# Netherlands microchip and KWPN registration number



## est-1978 (1 June 2012)

Hi

I posted yesterday about having a microchip number - which someone very kindly researched for me and told me my mare is registered with the KWPN and gave me the number.

I have emailed the KWPN but no reply yet - I was just wondering if anyone knows what site I can put the KWPN number into to show me her name/breeding??

I went on to NED and the microchip doesnt show up on that site.

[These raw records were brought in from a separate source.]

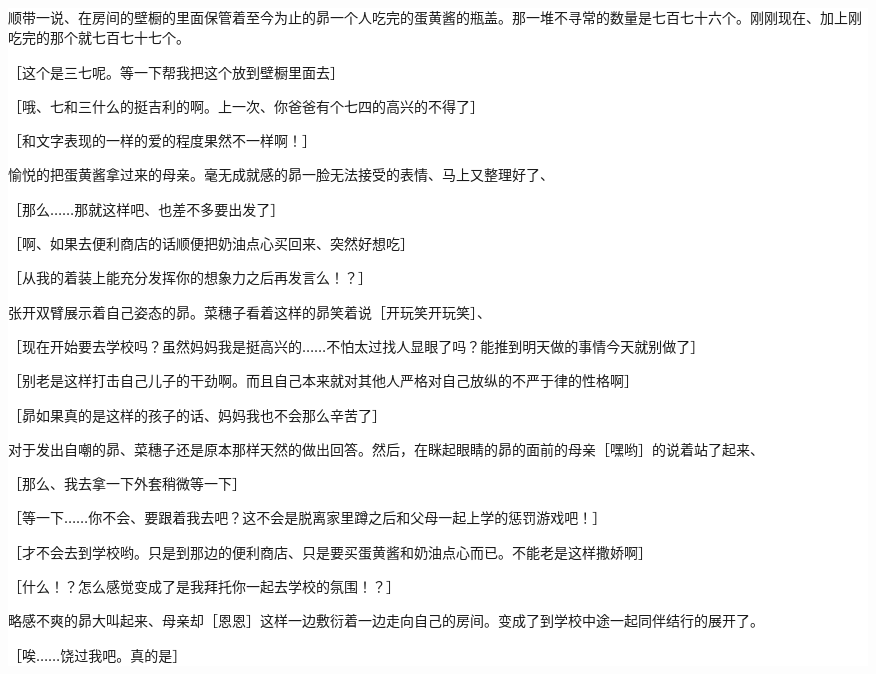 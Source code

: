 

顺带一说、在房间的壁橱的里面保管着至今为止的昴一个人吃完的蛋黄酱的瓶盖。那一堆不寻常的数量是七百七十六个。刚刚现在、加上刚吃完的那个就七百七十七个。



［这个是三七呢。等一下帮我把这个放到壁橱里面去］



［哦、七和三什么的挺吉利的啊。上一次、你爸爸有个七四的高兴的不得了］



［和文字表现的一样的爱的程度果然不一样啊！］



愉悦的把蛋黄酱拿过来的母亲。毫无成就感的昴一脸无法接受的表情、马上又整理好了、



［那么……那就这样吧、也差不多要出发了］



［啊、如果去便利商店的话顺便把奶油点心买回来、突然好想吃］



［从我的着装上能充分发挥你的想象力之后再发言么！？］



张开双臂展示着自己姿态的昴。菜穗子看着这样的昴笑着说［开玩笑开玩笑］、



［现在开始要去学校吗？虽然妈妈我是挺高兴的……不怕太过找人显眼了吗？能推到明天做的事情今天就别做了］



［别老是这样打击自己儿子的干劲啊。而且自己本来就对其他人严格对自己放纵的不严于律的性格啊］



［昴如果真的是这样的孩子的话、妈妈我也不会那么辛苦了］



对于发出自嘲的昴、菜穗子还是原本那样天然的做出回答。然后，在眯起眼睛的昴的面前的母亲［嘿哟］的说着站了起来、



［那么、我去拿一下外套稍微等一下］



［等一下……你不会、要跟着我去吧？这不会是脱离家里蹲之后和父母一起上学的惩罚游戏吧！］



［才不会去到学校哟。只是到那边的便利商店、只是要买蛋黄酱和奶油点心而已。不能老是这样撒娇啊］



［什么！？怎么感觉变成了是我拜托你一起去学校的氛围！？］



略感不爽的昴大叫起来、母亲却［恩恩］这样一边敷衍着一边走向自己的房间。变成了到学校中途一起同伴结行的展开了。



［唉……饶过我吧。真的是］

Any other ideas very much appreciated 

Thanks
Alex


----------



## Warmblood39 (4 June 2012)

Does your horse not have a KWPN passport?x


----------



## sywell (4 June 2012)

Try Horsetelex.nl


----------



## est-1978 (6 June 2012)

Hi THere

No she doesnt have a KWPN passport - only a basic pet ID one from the UK. But she is microchipped and the chip shows up as her being registered with KWPN and I have her number - just dont know where to go from here


----------



## Warmblood39 (6 June 2012)

mmmmmmm  my horse has his KWPN passport with his birth certificate ..... contact the dutch warmblood society in England (think they are over the Dorset way) the lady there was really helpful


----------



## HappyHooves (6 June 2012)

Have pm'd you.


----------



## candy1103 (13 June 2012)

Hello,
I wonder if anyone is able to help me. I recently bought a mare with an ID only Farmkey passport. I have found her on the nedonline website using her passport number which starts 826 (couldn't find her using microchip number which starts with 981) but I don't have any details except her stable name, Bella, her date of foaling which is 2006, she is a Dutch Warmblood and that she was bred in North Yorkshire.
Is anyone able to offer me any ideas on how I can find out her breeding?
Thanks


----------



## Warmblood39 (15 June 2012)

Have a look on all breed pedigree website x


----------



## candy1103 (15 June 2012)

Thanks WB39, KWPN got back to me yesterday and confirm she is not registered so don't think there is any more digging I can do now.


----------